--- SOURCE DATA ---
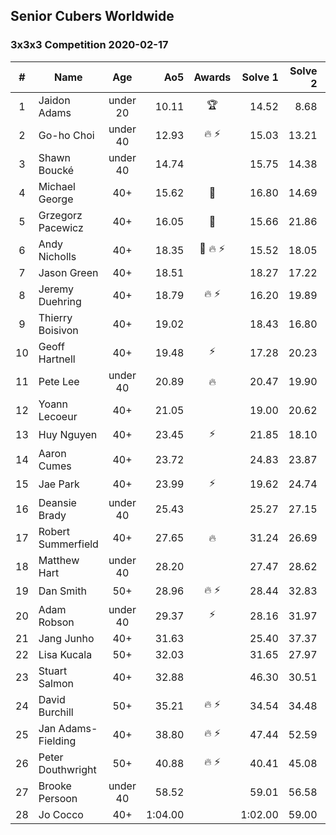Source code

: ## Senior Cubers Worldwide
### 3x3x3 Competition 2020-02-17

| # | Name | Age | Ao5 | Awards | Solve 1 | Solve 2 | Solve 3 | Solve 4 | Solve 5 | Video |
| :--: | -- | :--: | --: | :--: | --: | --: | --: | --: | --: | :-- |
| 1 | Jaidon Adams | under 20 | 10.11 | 🏆 | 14.52 | 8.68 | 11.96 | 9.40 | 8.97 | [Link](https://www.facebook.com/events/616423959107229/permalink/620704625345829/) |
| 2 | Go-ho Choi | under 40 | 12.93 | 🔥 ⚡ | 15.03 | 13.21 | 12.76 | 12.48 | 12.83 | [Link](https://www.facebook.com/events/616423959107229/permalink/617133012369657/) |
| 3 | Shawn Boucké | under 40 | 14.74 |  | 15.75 | 14.38 | 18.07 | 14.10 | 13.69 | [Link](https://www.facebook.com/events/616423959107229/permalink/617279555688336/) |
| 4 | Michael George | 40+ | 15.62 | 🥇 | 16.80 | 14.69 | 19.66 | 12.88 | 15.38 | [Link](https://www.facebook.com/events/616423959107229/permalink/618432695573022/) |
| 5 | Grzegorz Pacewicz | 40+ | 16.05 | 🥈 | 15.66 | 21.86 | 14.41 | 16.90 | 15.60 | |
| 6 | Andy Nicholls | 40+ | 18.35 | 🥉 🔥 ⚡ | 15.52 | 18.05 | 18.81 | 18.19 | 19.73 | [Link](https://www.facebook.com/events/616423959107229/permalink/617120695704222/) |
| 7 | Jason Green | 40+ | 18.51 |  | 18.27 | 17.22 | 19.36 | 17.90 | 19.64 | [Link](https://www.facebook.com/events/616423959107229/permalink/621424961940462/) |
| 8 | Jeremy Duehring | 40+ | 18.79 | 🔥 ⚡ | 16.20 | 19.89 | 20.68 | 20.29 | 14.76 | [Link](https://www.facebook.com/events/616423959107229/permalink/618639688885656/) |
| 9 | Thierry Boisivon | 40+ | 19.02 |  | 18.43 | 16.80 | 18.52 | 20.11 | 23.27 | [Link](https://www.facebook.com/events/616423959107229/permalink/621136361969322/) |
| 10 | Geoff Hartnell | 40+ | 19.48 | ⚡ | 17.28 | 20.23 | 19.36 | 21.14 | 18.86 | [Link](https://www.facebook.com/events/616423959107229/permalink/620592918690333/) |
| 11 | Pete Lee | under 40 | 20.89 | 🔥 | 20.47 | 19.90 | 21.60 | 20.60 | 24.10 | [Link](https://www.facebook.com/events/616423959107229/permalink/619925258757099/) |
| 12 | Yoann Lecoeur | 40+ | 21.05 |  | 19.00 | 20.62 | 29.04 | 19.39 | 23.15 | [Link](https://www.facebook.com/events/616423959107229/permalink/616850075731284/) |
| 13 | Huy Nguyen | 40+ | 23.45 | ⚡ | 21.85 | 18.10 | 22.82 | 25.68 | 26.21 | [Link](https://www.facebook.com/events/616423959107229/permalink/617548025661489/) |
| 14 | Aaron Cumes | 40+ | 23.72 |  | 24.83 | 23.87 | 29.08 | 22.47 | 19.69 | [Link](https://www.facebook.com/events/616423959107229/permalink/618887685527523/) |
| 15 | Jae Park | 40+ | 23.99 | ⚡ | 19.62 | 24.74 | 29.89 | 20.84 | 26.39 | [Link](https://www.facebook.com/events/616423959107229/permalink/616661212416837/) |
| 16 | Deansie Brady | under 40 | 25.43 |  | 25.27 | 27.15 | 23.59 | 24.51 | 26.51 | [Link](https://www.facebook.com/events/616423959107229/permalink/617932848956340/) |
| 17 | Robert Summerfield | 40+ | 27.65 | 🔥 | 31.24 | 26.69 | 28.72 | 26.65 | 27.53 | [Link](https://www.facebook.com/events/616423959107229/permalink/617081895708102/) |
| 18 | Matthew Hart | under 40 | 28.20 |  | 27.47 | 28.62 | 31.26 | 24.19 | 28.52 | [Link](https://www.facebook.com/events/616423959107229/permalink/621331295283162/) |
| 19 | Dan Smith | 50+ | 28.96 | 🔥 ⚡ | 28.44 | 32.83 | 27.63 | 29.19 | 29.24 | [Link](https://www.facebook.com/events/616423959107229/permalink/618093752273583/) |
| 20 | Adam Robson | under 40 | 29.37 | ⚡ | 28.16 | 31.97 | 32.39 | 27.99 | 24.51 | [Link](https://www.facebook.com/events/616423959107229/permalink/617588112324147/) |
| 21 | Jang Junho | 40+ | 31.63 |  | 25.40 | 37.37 | 34.36 | 29.66 | 30.87 | [Link](https://www.facebook.com/events/616423959107229/permalink/618758058873819/) |
| 22 | Lisa Kucala | 50+ | 32.03 |  | 31.65 | 27.97 | 32.75 | 31.70 | 37.00 | [Link](https://www.facebook.com/events/616423959107229/permalink/617792025637089/) |
| 23 | Stuart Salmon | 40+ | 32.88 |  | 46.30 | 30.51 | 22.76 | 28.69 | 39.46 | [Link](https://www.facebook.com/events/616423959107229/permalink/621286958620929/) |
| 24 | David Burchill | 50+ | 35.21 | 🔥 ⚡ | 34.54 | 34.48 | 34.29 | 36.59 | 38.19 | |
| 25 | Jan Adams-Fielding | 40+ | 38.80 | 🔥 ⚡ | 47.44 | 52.59 | 29.32 | 33.36 | 35.60 | [Link](https://www.facebook.com/events/616423959107229/permalink/620581805358111/) |
| 26 | Peter Douthwright | 50+ | 40.88 | 🔥 ⚡ | 40.41 | 45.08 | 42.27 | 39.95 | 31.38 | [Link](https://www.facebook.com/groups/1604105099735401/permalink/2143098975836008/) |
| 27 | Brooke Persoon | under 40 | 58.52 |  | 59.01 | 56.58 | 59.96 | 49.65 | DNF | [Link](https://www.facebook.com/events/616423959107229/permalink/621392298610395/) |
| 28 | Jo Cocco | 40+ | 1:04.00 |  | 1:02.00 | 59.00 | DNF | 1:13.00 | 58.00 | [Link](https://www.facebook.com/events/616423959107229/permalink/620690745347217/) |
---
YOUR TASK
A faithful copy of every record is required, with no pictures included.

TASK SOLUTION
Source code

: ## Senior Cubers Worldwide
### 3x3x3 Competition 2020-02-17

| # | Name | Age | Ao5 | Awards | Solve 1 | Solve 2 | Solve 3 | Solve 4 | Solve 5 | Video |
| :--: | -- | :--: | --: | :--: | --: | --: | --: | --: | --: | :-- |
| 1 | Jaidon Adams | under 20 | 10.11 | 🏆 | 14.52 | 8.68 | 11.96 | 9.40 | 8.97 | [Link](https://www.facebook.com/events/616423959107229/permalink/620704625345829/) |
| 2 | Go-ho Choi | under 40 | 12.93 | 🔥 ⚡ | 15.03 | 13.21 | 12.76 | 12.48 | 12.83 | [Link](https://www.facebook.com/events/616423959107229/permalink/617133012369657/) |
| 3 | Shawn Boucké | under 40 | 14.74 |  | 15.75 | 14.38 | 18.07 | 14.10 | 13.69 | [Link](https://www.facebook.com/events/616423959107229/permalink/617279555688336/) |
| 4 | Michael George | 40+ | 15.62 | 🥇 | 16.80 | 14.69 | 19.66 | 12.88 | 15.38 | [Link](https://www.facebook.com/events/616423959107229/permalink/618432695573022/) |
| 5 | Grzegorz Pacewicz | 40+ | 16.05 | 🥈 | 15.66 | 21.86 | 14.41 | 16.90 | 15.60 | |
| 6 | Andy Nicholls | 40+ | 18.35 | 🥉 🔥 ⚡ | 15.52 | 18.05 | 18.81 | 18.19 | 19.73 | [Link](https://www.facebook.com/events/616423959107229/permalink/617120695704222/) |
| 7 | Jason Green | 40+ | 18.51 |  | 18.27 | 17.22 | 19.36 | 17.90 | 19.64 | [Link](https://www.facebook.com/events/616423959107229/permalink/621424961940462/) |
| 8 | Jeremy Duehring | 40+ | 18.79 | 🔥 ⚡ | 16.20 | 19.89 | 20.68 | 20.29 | 14.76 | [Link](https://www.facebook.com/events/616423959107229/permalink/618639688885656/) |
| 9 | Thierry Boisivon | 40+ | 19.02 |  | 18.43 | 16.80 | 18.52 | 20.11 | 23.27 | [Link](https://www.facebook.com/events/616423959107229/permalink/621136361969322/) |
| 10 | Geoff Hartnell | 40+ | 19.48 | ⚡ | 17.28 | 20.23 | 19.36 | 21.14 | 18.86 | [Link](https://www.facebook.com/events/616423959107229/permalink/620592918690333/) |
| 11 | Pete Lee | under 40 | 20.89 | 🔥 | 20.47 | 19.90 | 21.60 | 20.60 | 24.10 | [Link](https://www.facebook.com/events/616423959107229/permalink/619925258757099/) |
| 12 | Yoann Lecoeur | 40+ | 21.05 |  | 19.00 | 20.62 | 29.04 | 19.39 | 23.15 | [Link](https://www.facebook.com/events/616423959107229/permalink/616850075731284/) |
| 13 | Huy Nguyen | 40+ | 23.45 | ⚡ | 21.85 | 18.10 | 22.82 | 25.68 | 26.21 | [Link](https://www.facebook.com/events/616423959107229/permalink/617548025661489/) |
| 14 | Aaron Cumes | 40+ | 23.72 |  | 24.83 | 23.87 | 29.08 | 22.47 | 19.69 | [Link](https://www.facebook.com/events/616423959107229/permalink/618887685527523/) |
| 15 | Jae Park | 40+ | 23.99 | ⚡ | 19.62 | 24.74 | 29.89 | 20.84 | 26.39 | [Link](https://www.facebook.com/events/616423959107229/permalink/616661212416837/) |
| 16 | Deansie Brady | under 40 | 25.43 |  | 25.27 | 27.15 | 23.59 | 24.51 | 26.51 | [Link](https://www.facebook.com/events/616423959107229/permalink/617932848956340/) |
| 17 | Robert Summerfield | 40+ | 27.65 | 🔥 | 31.24 | 26.69 | 28.72 | 26.65 | 27.53 | [Link](https://www.facebook.com/events/616423959107229/permalink/617081895708102/) |
| 18 | Matthew Hart | under 40 | 28.20 |  | 27.47 | 28.62 | 31.26 | 24.19 | 28.52 | [Link](https://www.facebook.com/events/616423959107229/permalink/621331295283162/) |
| 19 | Dan Smith | 50+ | 28.96 | 🔥 ⚡ | 28.44 | 32.83 | 27.63 | 29.19 | 29.24 | [Link](https://www.facebook.com/events/616423959107229/permalink/618093752273583/) |
| 20 | Adam Robson | under 40 | 29.37 | ⚡ | 28.16 | 31.97 | 32.39 | 27.99 | 24.51 | [Link](https://www.facebook.com/events/616423959107229/permalink/617588112324147/) |
| 21 | Jang Junho | 40+ | 31.63 |  | 25.40 | 37.37 | 34.36 | 29.66 | 30.87 | [Link](https://www.facebook.com/events/616423959107229/permalink/618758058873819/) |
| 22 | Lisa Kucala | 50+ | 32.03 |  | 31.65 | 27.97 | 32.75 | 31.70 | 37.00 | [Link](https://www.facebook.com/events/616423959107229/permalink/617792025637089/) |
| 23 | Stuart Salmon | 40+ | 32.88 |  | 46.30 | 30.51 | 22.76 | 28.69 | 39.46 | [Link](https://www.facebook.com/events/616423959107229/permalink/621286958620929/) |
| 24 | David Burchill | 50+ | 35.21 | 🔥 ⚡ | 34.54 | 34.48 | 34.29 | 36.59 | 38.19 | |
| 25 | Jan Adams-Fielding | 40+ | 38.80 | 🔥 ⚡ | 47.44 | 52.59 | 29.32 | 33.36 | 35.60 | [Link](https://www.facebook.com/events/616423959107229/permalink/620581805358111/) |
| 26 | Peter Douthwright | 50+ | 40.88 | 🔥 ⚡ | 40.41 | 45.08 | 42.27 | 39.95 | 31.38 | [Link](https://www.facebook.com/groups/1604105099735401/permalink/2143098975836008/) |
| 27 | Brooke Persoon | under 40 | 58.52 |  | 59.01 | 56.58 | 59.96 | 49.65 | DNF | [Link](https://www.facebook.com/events/616423959107229/permalink/621392298610395/) |
| 28 | Jo Cocco | 40+ | 1:04.00 |  | 1:02.00 | 59.00 | DNF | 1:13.00 | 58.00 | [Link](https://www.facebook.com/events/616423959107229/permalink/620690745347217/) |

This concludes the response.